[Records drawn from a dataset]

= Beginning of Section =

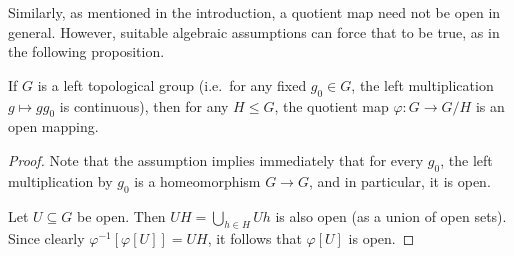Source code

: 	Similarly, as mentioned in the introduction, a quotient map need not be open in general. However, suitable algebraic assumptions can force that to be true, as in the following proposition.
	\begin{prop}
		\label{prop:quotient_is_open}
		If $G$ is a left topological group (i.e.\ for any fixed $g_0\in G$, the left multiplication $g\mapsto gg_0$ is continuous), then for any $H\leq G$, the quotient map $\varphi\colon G\to G/H$ is an open mapping.
	\end{prop}
	\begin{proof}
		Note that the assumption implies immediately that for every $g_0$, the left multiplication by $g_0$ is a homeomorphism $G\to G$, and in particular, it is open.
		
		Let $U\subseteq G$ be open. Then $UH=\bigcup_{h\in H} Uh$ is also open (as a union of open sets). Since clearly $\varphi^{-1}[\varphi[U]]=UH$, it follows that $\varphi[U]$ is open.
	\end{proof}
	
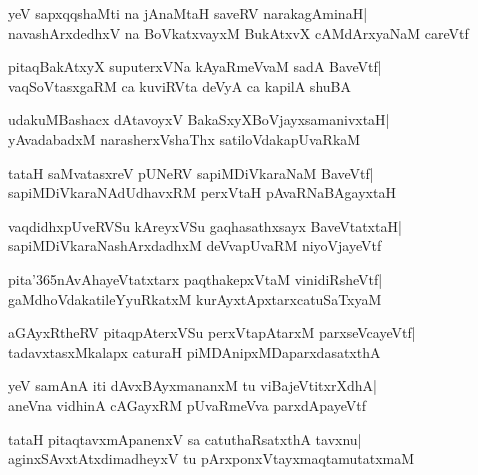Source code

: \documentclass[twoside,12pt,openright]{book}
\newcounter{shloka}[chapter]
\begin{document}
\begin{shloka}%
yeV sapxqqshaMti na jAnaMtaH saveRV narakagAminaH|\\
navashArxdedhxV na BoVkatxvayxM BukAtxvX cAMdArxyaNaM careVtf
\end{shloka}

\begin{shloka}%
pitaqBakAtxyX suputerxVNa kAyaRmeVvaM sadA BaveVtf|\\
vaqSoVtasxgaRM ca kuviRVta deVyA ca kapilA shuBA
\end{shloka}

\begin{shloka}%
udakuMBashacx dAtavoyxV BakaSxyXBoVjayxsamanivxtaH|\\
yAvadabadxM narasherxVshaThx satiloVdakapUvaRkaM
\end{shloka}

\begin{shloka}%
tataH saMvatasxreV pUNeRV sapiMDiVkaraNaM BaveVtf|\\
sapiMDiVkaraNAdUdhavxRM perxVtaH pAvaRNaBAgayxtaH
\end{shloka}

\begin{shloka}%
vaqdidhxpUveRVSu kAreyxVSu gaqhasathxsayx BaveVtatxtaH|\\
sapiMDiVkaraNashArxdadhxM deVvapUvaRM niyoVjayeVtf
\end{shloka}

\begin{shloka}%
pita\char'365nAvAhayeVtatxtarx paqthakepxVtaM vinidiRsheVtf|\\
gaMdhoVdakatileYyuRkatxM kurAyxtApxtarxcatuSaTxyaM
\end{shloka}

\begin{shloka}%
aGAyxRtheRV pitaqpAterxVSu perxVtapAtarxM parxseVcayeVtf|\\
tadavxtasxMkalapx caturaH piMDAnipxMDaparxdasatxthA
\end{shloka}

\begin{shloka}%
yeV samAnA iti dAvxBAyxmananxM tu viBajeVtitxrXdhA|\\
aneVna vidhinA cAGayxRM pUvaRmeVva parxdApayeVtf
\end{shloka}

\begin{shloka}%
tataH pitaqtavxmApanenxV sa catuthaRsatxthA tavxnu|\\
aginxSAvxtAtxdimadheyxV tu pArxponxVtayxmaqtamutatxmaM
\end{shloka}
\end{document}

= End of Section =

» WHAT YOU NEED TO DO:
Above are the records; give them all again exactly, apart from the pictures.

» SOLUTION TO THIS TASK:
Source code

: 	Similarly, as mentioned in the introduction, a quotient map need not be open in general. However, suitable algebraic assumptions can force that to be true, as in the following proposition.
	\begin{prop}
		\label{prop:quotient_is_open}
		If $G$ is a left topological group (i.e.\ for any fixed $g_0\in G$, the left multiplication $g\mapsto gg_0$ is continuous), then for any $H\leq G$, the quotient map $\varphi\colon G\to G/H$ is an open mapping.
	\end{prop}
	\begin{proof}
		Note that the assumption implies immediately that for every $g_0$, the left multiplication by $g_0$ is a homeomorphism $G\to G$, and in particular, it is open.
		
		Let $U\subseteq G$ be open. Then $UH=\bigcup_{h\in H} Uh$ is also open (as a union of open sets). Since clearly $\varphi^{-1}[\varphi[U]]=UH$, it follows that $\varphi[U]$ is open.
	\end{proof}
	
Source code

: \documentclass[twoside,12pt,openright]{book}
\newcounter{shloka}[chapter]
\begin{document}
\begin{shloka}%
yeV sapxqqshaMti na jAnaMtaH saveRV narakagAminaH|\\
navashArxdedhxV na BoVkatxvayxM BukAtxvX cAMdArxyaNaM careVtf
\end{shloka}

\begin{shloka}%
pitaqBakAtxyX suputerxVNa kAyaRmeVvaM sadA BaveVtf|\\
vaqSoVtasxgaRM ca kuviRVta deVyA ca kapilA shuBA
\end{shloka}

\begin{shloka}%
udakuMBashacx dAtavoyxV BakaSxyXBoVjayxsamanivxtaH|\\
yAvadabadxM narasherxVshaThx satiloVdakapUvaRkaM
\end{shloka}

\begin{shloka}%
tataH saMvatasxreV pUNeRV sapiMDiVkaraNaM BaveVtf|\\
sapiMDiVkaraNAdUdhavxRM perxVtaH pAvaRNaBAgayxtaH
\end{shloka}

\begin{shloka}%
vaqdidhxpUveRVSu kAreyxVSu gaqhasathxsayx BaveVtatxtaH|\\
sapiMDiVkaraNashArxdadhxM deVvapUvaRM niyoVjayeVtf
\end{shloka}

\begin{shloka}%
pita\char'365nAvAhayeVtatxtarx paqthakepxVtaM vinidiRsheVtf|\\
gaMdhoVdakatileYyuRkatxM kurAyxtApxtarxcatuSaTxyaM
\end{shloka}

\begin{shloka}%
aGAyxRtheRV pitaqpAterxVSu perxVtapAtarxM parxseVcayeVtf|\\
tadavxtasxMkalapx caturaH piMDAnipxMDaparxdasatxthA
\end{shloka}

\begin{shloka}%
yeV samAnA iti dAvxBAyxmananxM tu viBajeVtitxrXdhA|\\
aneVna vidhinA cAGayxRM pUvaRmeVva parxdApayeVtf
\end{shloka}

\begin{shloka}%
tataH pitaqtavxmApanenxV sa catuthaRsatxthA tavxnu|\\
aginxSAvxtAtxdimadheyxV tu pArxponxVtayxmaqtamutatxmaM
\end{shloka}
\end{document}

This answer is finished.